Madden Mischief’s Dirty Dozen Worst TV Commercials Starting With Seeking Medical Attention If Your Erection Lasts More Than Four Hours

I worked in TV.  I was happy when I left TV.  Now I watch TV every night until my senses are thoroughly dulled and I fall asleep in my decliner chair with my TV still flickering in my face.  Before I proceed I have to disclose I’m now heavily into PR, so I might be somewhat biased against advertising, but I do see it as a partner, not an adversary.  Now here are the worst offenders in my book.

Talk about turning a word of caution into a selling point, the manufacturers of Viagra, Cialis and Levitra are trumpeting an FDA-mandated warning into a marketing coup.  Give ‘em an A for clever, but an F for taste.

Love ‘em or hate ‘em, TV commercials pay for many of the programs we watch or sleep through, but we don’t have to sit there day after day, night after night and take it lying down.  We can stand up and fight back.

Here are Madden Mischief’s list of without a doubt, the worst, most obnoxious, silliest and most tiresome commercials on TV that are wearing out my mute button and giving me carpel tunnel remote control syndrome.

One proviso before we start.  Because they made my maddening list, they’re probably the most effective TV spots ever made as they keep being repeated ad nauseum probably because they’re generating sales.

Still I can get some cathartic relief citing the ones that irk me the most.

One is the commercial for that wonder drug Aleve.  Without it, merry-go-rounds stop, roller coasters freeze and a child looks sadly up at her grandfather who is in pain.  Then magic happens.  He’s offered Aleve, and everything in the amusement park starts up again.  Smiling grandpa runs with his granddaughter to the next fun ride.  I’ve seen this spot so many times I need Aleve myself for my eye pain.

And then there’s Nutri Systems and ageless Marie Osmond saying “bye bye stubborn belly fat.”  I wish I could say bye-bye to her, but she keeps coming back, smiling, chirpy and shapely, promising you can lose weight eating all the things you love like lasagna, bars and shakes.

Next is Farmers insurance and how they know a thing or two — dum dee dumb dumb.  Please spare me those things, along with the yellow talking midget money, how adorably stupid, and the over-active bladder from Astellas Pharma-Myrbetriq who keeps dragging women to toilets until she goes to see her doctor.  Ugh. And don’t forget Toujeo for controlling blood sugar starring a heavy-set black woman walking through a white paper-mache city and coming home to a white paper puppy and a white paper husband.  What a waste of paper.

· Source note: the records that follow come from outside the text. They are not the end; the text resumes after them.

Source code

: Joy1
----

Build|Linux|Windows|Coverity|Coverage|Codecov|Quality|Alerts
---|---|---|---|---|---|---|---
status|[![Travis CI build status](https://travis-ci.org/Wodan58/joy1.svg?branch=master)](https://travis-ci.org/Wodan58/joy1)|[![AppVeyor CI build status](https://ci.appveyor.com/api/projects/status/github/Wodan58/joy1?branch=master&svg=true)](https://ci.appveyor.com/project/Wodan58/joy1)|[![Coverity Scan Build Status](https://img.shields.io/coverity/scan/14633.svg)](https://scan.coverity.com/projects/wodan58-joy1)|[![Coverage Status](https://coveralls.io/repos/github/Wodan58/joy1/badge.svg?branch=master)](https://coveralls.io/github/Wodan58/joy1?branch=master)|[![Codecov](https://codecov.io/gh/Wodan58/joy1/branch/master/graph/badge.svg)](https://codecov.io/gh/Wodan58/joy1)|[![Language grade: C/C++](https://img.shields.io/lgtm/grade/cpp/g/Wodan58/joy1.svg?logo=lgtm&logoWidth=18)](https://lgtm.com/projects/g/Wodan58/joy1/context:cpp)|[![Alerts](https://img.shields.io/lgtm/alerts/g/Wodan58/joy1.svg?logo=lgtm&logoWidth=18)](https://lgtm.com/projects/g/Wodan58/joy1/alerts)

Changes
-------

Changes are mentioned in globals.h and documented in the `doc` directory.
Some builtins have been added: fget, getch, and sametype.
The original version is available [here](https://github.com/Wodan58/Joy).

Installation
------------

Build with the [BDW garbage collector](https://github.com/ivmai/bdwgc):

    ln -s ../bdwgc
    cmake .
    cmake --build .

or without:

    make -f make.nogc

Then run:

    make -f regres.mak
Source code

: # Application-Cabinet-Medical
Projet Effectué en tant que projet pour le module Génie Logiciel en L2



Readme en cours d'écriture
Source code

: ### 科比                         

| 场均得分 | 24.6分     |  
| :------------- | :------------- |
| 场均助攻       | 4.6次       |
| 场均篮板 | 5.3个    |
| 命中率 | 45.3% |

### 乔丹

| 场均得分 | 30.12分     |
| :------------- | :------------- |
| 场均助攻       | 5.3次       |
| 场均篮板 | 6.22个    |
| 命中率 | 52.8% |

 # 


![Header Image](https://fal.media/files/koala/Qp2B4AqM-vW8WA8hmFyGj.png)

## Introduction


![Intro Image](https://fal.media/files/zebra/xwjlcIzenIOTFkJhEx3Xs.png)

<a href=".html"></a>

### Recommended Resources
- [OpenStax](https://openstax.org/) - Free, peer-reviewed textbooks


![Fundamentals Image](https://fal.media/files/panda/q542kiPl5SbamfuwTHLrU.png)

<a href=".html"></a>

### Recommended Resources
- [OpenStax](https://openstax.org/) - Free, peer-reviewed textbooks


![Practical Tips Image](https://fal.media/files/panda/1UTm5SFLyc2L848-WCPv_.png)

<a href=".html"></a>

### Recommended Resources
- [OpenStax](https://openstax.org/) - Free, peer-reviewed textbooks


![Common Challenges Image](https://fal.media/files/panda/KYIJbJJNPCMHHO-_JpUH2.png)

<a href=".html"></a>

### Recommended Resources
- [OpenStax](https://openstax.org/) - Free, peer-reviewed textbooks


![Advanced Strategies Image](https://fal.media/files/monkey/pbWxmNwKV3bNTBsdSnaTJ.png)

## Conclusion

My only relief from this onslaught of mindless TV spots is when highly promoted products are finally called out by the Federal government for making false claims, like the so-called memory enhancing supplement Prevagen.  My hero, The Federal Trade Commission and New York’s attorney general charged the company with fraud for making false claims about the product’s enhancing memory.  I’ll remember that.

Lastly is the proud man from Minnesota caressing his “My Pillow,” a spot that runs so frequently it’s given me bed sores.  Here’s another case, a pillow case where the TV spot spun itself into alleged dreaming, but the legendary infomercial got a wake-up call when it was fined $1 million for deceptive advertising practices, charges brought by prosecutors in nine California counties.

Ads for MyPillow are ubedquitous. The company spends $1.4 million a week on advertising, and reportedly more than 18 million pillows have been sold.

But the company can no longer claim its products can cure, prevent or treat any diseases — without reliable scientific proof. It will pay civil penalties of $995,000 and donate $100,000 to shelters for the homeless and domestic violence victims.

Thanks.  Now I can sleep.

One last one I can’t resist are those people who gleefully seek to learn from their DNA where they really come from, their ancestry.  “I thought I was Italian, but I’m really more Eastern European.”  “I can’t believe I’m part native American.”  And on and on.  One day I can imagine someone saying:

“I’m Jewish, but now I discovered I’m part Iranian and now I hate myself.”